De um lado, temos o valor do serviço propriamente prestado pelo cartório, que é a remuneração pela atividade notarial ou registral em si. Esse valor constitui receita própria do cartório e é sobre ele que incide o tributo devido pela prestação do serviço, hoje o ISS, e que ao longo da transição da Reforma Tributária passará a conviver com a CBS, até a substituição definitiva pelo IBS e pela CBS.
De outro lado, existem valores que o cartório apenas recebe do cliente para repassar a terceiros, como custas judiciárias, taxas destinadas a fundos estaduais, valores relativos a ITBI recolhido no ato, entre outros. Esses valores não representam receita do cartório, ele atua apenas como um intermediário na cobrança, recebendo de um lado e repassando integralmente para o órgão de destino. Por essa razão, o entendimento consolidado, tanto na sistemática atual do ISS quanto na lógica que a Reforma Tributária adota para o IBS e a CBS, é que esses valores repassados não deveriam compor a base de cálculo do tributo sobre o serviço, justamente porque não são preço do serviço prestado pelo cartório.
O procedimento que você descreveu como adotado até o mês passado, com emissão de uma NFS-e apenas para o valor do serviço e um recibo à parte discriminando as custas e taxas repassadas, é o que melhor reflete essa separação. Ele deixa claro qual valor efetivamente compõe a receita tributável do cartório e qual valor é mero trânsito de recursos.

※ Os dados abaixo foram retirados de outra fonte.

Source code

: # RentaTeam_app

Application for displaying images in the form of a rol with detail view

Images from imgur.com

Já a prática que alguns cartórios passaram a adotar agora, de emitir uma única NFS-e apenas com o valor do serviço, mas mencionando as custas e taxas apenas na descrição, sem que elas componham o valor total do documento, também pode ser adequada, desde que o valor total da nota realmente reflita só o preço do serviço prestado pelo cartório. O ponto de atenção aqui não é a forma de apresentação, mas sim garantir que esses valores repassados não estejam sendo inseridos na base de cálculo do tributo, mesmo que apenas descritos no corpo da nota. Se o valor total da NFS-e continuar representando somente o serviço, a mudança seria apenas de forma de documentação, sem gerar diferença tributária.

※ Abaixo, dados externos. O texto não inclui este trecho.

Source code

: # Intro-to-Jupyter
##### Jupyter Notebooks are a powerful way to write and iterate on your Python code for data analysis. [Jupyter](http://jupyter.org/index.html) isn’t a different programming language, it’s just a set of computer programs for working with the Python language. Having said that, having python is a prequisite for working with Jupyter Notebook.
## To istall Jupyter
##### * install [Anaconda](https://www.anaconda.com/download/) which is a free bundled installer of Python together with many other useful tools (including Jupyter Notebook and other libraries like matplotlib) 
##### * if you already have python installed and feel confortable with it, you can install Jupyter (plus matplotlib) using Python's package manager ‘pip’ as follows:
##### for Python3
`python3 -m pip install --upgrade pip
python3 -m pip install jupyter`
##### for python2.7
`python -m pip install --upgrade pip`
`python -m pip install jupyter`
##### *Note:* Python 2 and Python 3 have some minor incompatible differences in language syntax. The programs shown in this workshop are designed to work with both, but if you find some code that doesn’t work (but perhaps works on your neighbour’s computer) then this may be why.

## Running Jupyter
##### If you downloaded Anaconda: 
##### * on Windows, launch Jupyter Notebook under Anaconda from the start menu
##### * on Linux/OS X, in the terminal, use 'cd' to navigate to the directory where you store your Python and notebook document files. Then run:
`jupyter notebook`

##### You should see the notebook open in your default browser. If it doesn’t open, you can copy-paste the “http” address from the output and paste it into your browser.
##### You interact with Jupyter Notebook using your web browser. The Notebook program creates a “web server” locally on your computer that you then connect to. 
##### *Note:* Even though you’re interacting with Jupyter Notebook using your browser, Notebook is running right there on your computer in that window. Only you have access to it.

Sobre a Reforma Tributária especificamente, a LC 214/2025 trata a base de cálculo do IBS e da CBS como o valor da operação, que corresponde ao valor efetivamente cobrado pelo fornecimento do serviço, existindo previsão de exclusão de valores que sejam mero repasse quando o prestador atua como intermediário. A lógica, portanto, segue a mesma linha do que já se pratica hoje no ISS, não havendo, até o momento, uma ruptura conceitual trazida pela reforma quanto a esse ponto específico.
Vale reforçar que a regulamentação específica para serviços notariais e registrais dentro da nova sistemática do IBS e da CBS ainda está em construção, e o Comitê Gestor do IBS e a Receita Federal podem editar normas mais detalhadas sobre esse tipo de repasse ao longo do período de transição. Por isso, recomendo acompanhar as publicações no site comitegestor.gov.br e da Receita Federal para verificar se surgirão orientações específicas para os cartórios, e também confirmar se o município onde o cartório está localizado já possui legislação própria de ISS tratando dessa exclusão das custas da base de cálculo, já que isso pode variar de um município para outro.